The job is written in Scala and is scheduled via AWS Batch (Sundial) to
run at a regular interval. No more maintaining our own Scheduler
thread!
When the job starts, a two step process is triggered. First, an audience
is generated for each sale/brand in the brand alert. A call is made to
Affinity API to get users who have an ‘affinity for the brand’. This set
of users is then filtered based on the user’s subscription to the brand
alert email and also to preserve his/her brand alert email receive limit
(cadence check). In the second step, a brand alert event message
is constructed corresponding to each user in the filtered
set and is sent to the consumer-email-brand-alert
SQS queue.
As previously stated, the Brand Alerts job is configured to run via
Sundial. Sundial, created by Gilt
engineers, is an open source tool build on top
of AWS Batch. This tool enhances AWS Batch capabilities by providing
features such as job scheduling, multi job dependency management,
job dashboard, etc. All job settings are configurable and reside in
bin/job-config.template.json
. These include maximum runtime, number of
retries, PagerDuty alerts (in case of job failure), to name a few.
Brand Alerts API
The API for Brand Alerts V2 (api-brand-alert
) is written in Python and
is an AWS Lambda, built using Chalice
(which also provides a complimentary AWS API Gateway layering in front
of AWS Lambda).
AWS Lambda provides a lightweight, “server-less” environment to host the API’s endpoints, which are used to manage the lifecycle of a brand alert, from creation to deletion. API Gateway, on the other hand, manages the lifecycle of the API itself and provides valuable features such as access control and traffic monitoring.

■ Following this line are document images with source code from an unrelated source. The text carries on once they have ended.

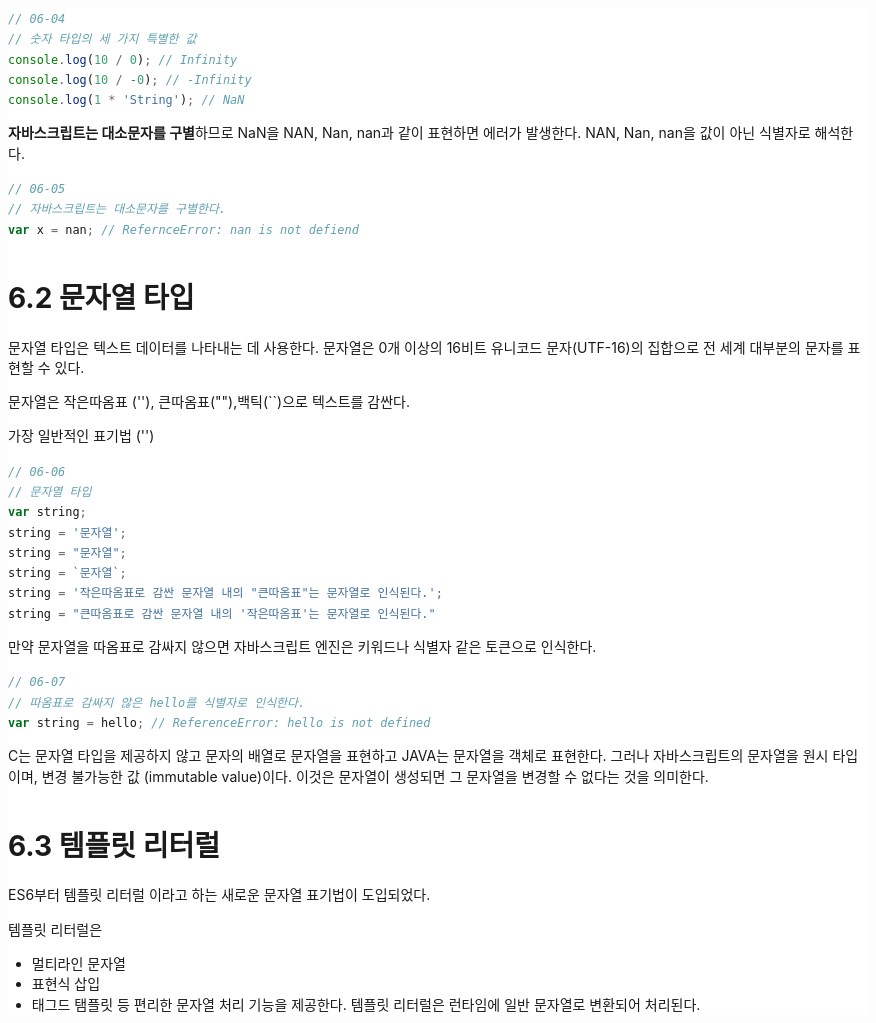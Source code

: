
 ```js
// 06-04
// 숫자 타입의 세 가지 특별한 값
console.log(10 / 0); // Infinity
console.log(10 / -0); // -Infinity
console.log(1 * 'String'); // NaN
```

**자바스크립트는 대소문자를 구별**하므로 NaN을 NAN, Nan, nan과 같이 표현하면 에러가 발생한다.
NAN, Nan, nan을 값이 아닌 식별자로 해석한다.

```js
// 06-05
// 자바스크립트는 대소문자를 구별한다.
var x = nan; // RefernceError: nan is not defiend
```

# 6.2 문자열 타입
문자열 타입은 텍스트 데이터를 나타내는 데 사용한다.
문자열은 0개 이상의 16비트 유니코드 문자(UTF-16)의 집합으로 전 세계 대부분의 문자를 표현할 수 있다.

문자열은 작은따옴표 (''), 큰따옴표(""),백틱(\`\`)으로 텍스트를 감싼다.

가장 일반적인 표기법 ('')

```js
// 06-06
// 문자열 타입
var string;
string = '문자열';
string = "문자열";
string = `문자열`;
string = '작은따옴표로 감싼 문자열 내의 "큰따옴표"는 문자열로 인식된다.';
string = "큰따옴표로 감싼 문자열 내의 '작은따옴표'는 문자열로 인식된다."
```

만약 문자열을 따옴표로 감싸지 않으면 자바스크립트 엔진은 키워드나 식별자 같은 토큰으로 인식한다.

```js
// 06-07
// 따옴표로 감싸지 않은 hello를 식별자로 인식한다.
var string = hello; // ReferenceError: hello is not defined
```

C는 문자열 타입을 제공하지 않고 문자의 배열로 문자열을 표현하고
JAVA는 문자열을 객체로 표현한다.
그러나 자바스크립트의 문자열을 원시 타입이며, 변경 불가능한 값 (immutable value)이다.
이것은 문자열이 생성되면 그 문자열을 변경할 수 없다는 것을 의미한다.

# 6.3 템플릿 리터럴
ES6부터 템플릿 리터럴 이라고 하는 새로운 문자열 표기법이 도입되었다.

템플릿 리터럴은
- 멀티라인 문자열
- 표현식 삽입
- 태그드 탬플릿
  등 편리한 문자열 처리 기능을 제공한다.
  템플릿 리터럴은 런타임에 일반 문자열로 변환되어 처리된다.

In the root folder of the project, an api.json
file details resources
and data models of the API and is uploaded to
API Builder
for versioning and client generation.
This component also acts as the Data Access Layer to the DynamoDB database. This ensures that no other component has direct access to the database, and that any component that needs to interact with the database must go through the API. Boto3 library is used to obtain a Python client for DynamoDB.
Brand Alerts Consumer
The brand alert event messages sent to consumer-email-brand-alert
queue
are picked up by BrandAlertConsumer
(in consumer-email
). The consumer
polls for messages at a configurable interval. On finding a message in
the queue, the consumer first renders an HTML body from the information
contained in the message. Subsequently, it creates an object wrapper for
the HTML body and sends it to email-gateway
(which then sends it to
our Email Service Provider (ESP), SparkPost, for delivery).
The consumer-email-brand-alert
queue is an Amazon SQS queue and has an
associated Dead Letter Queue (DLQ) for message persistence in case of
failure. This lightweight component is fast, secure, reliable and can
scale elastically.
Conclusion
Since its Production launch in early February, Brand Alerts V2 has been running smoothly, without fail, every day, in a timely, reliable manner. The new architecture has emboldened Business, Product and Tech to outline future iterations, packing more features than ever before.
For the Tech team, this effort was a win on many levels. We were able to envision and bring to fruition a micro services architecture, which promises to be a step up from its previous iteration in all aspects. In the process, through our research and experimentation, we acquired knowledge of various AWS tools and other third party libraries.
Finally, AWS, with its vast set of tools and services, is instrumental in building powerful, resilient software. We should invest time and resources in finding the right tools for the job; I promise you it is well worth the effort.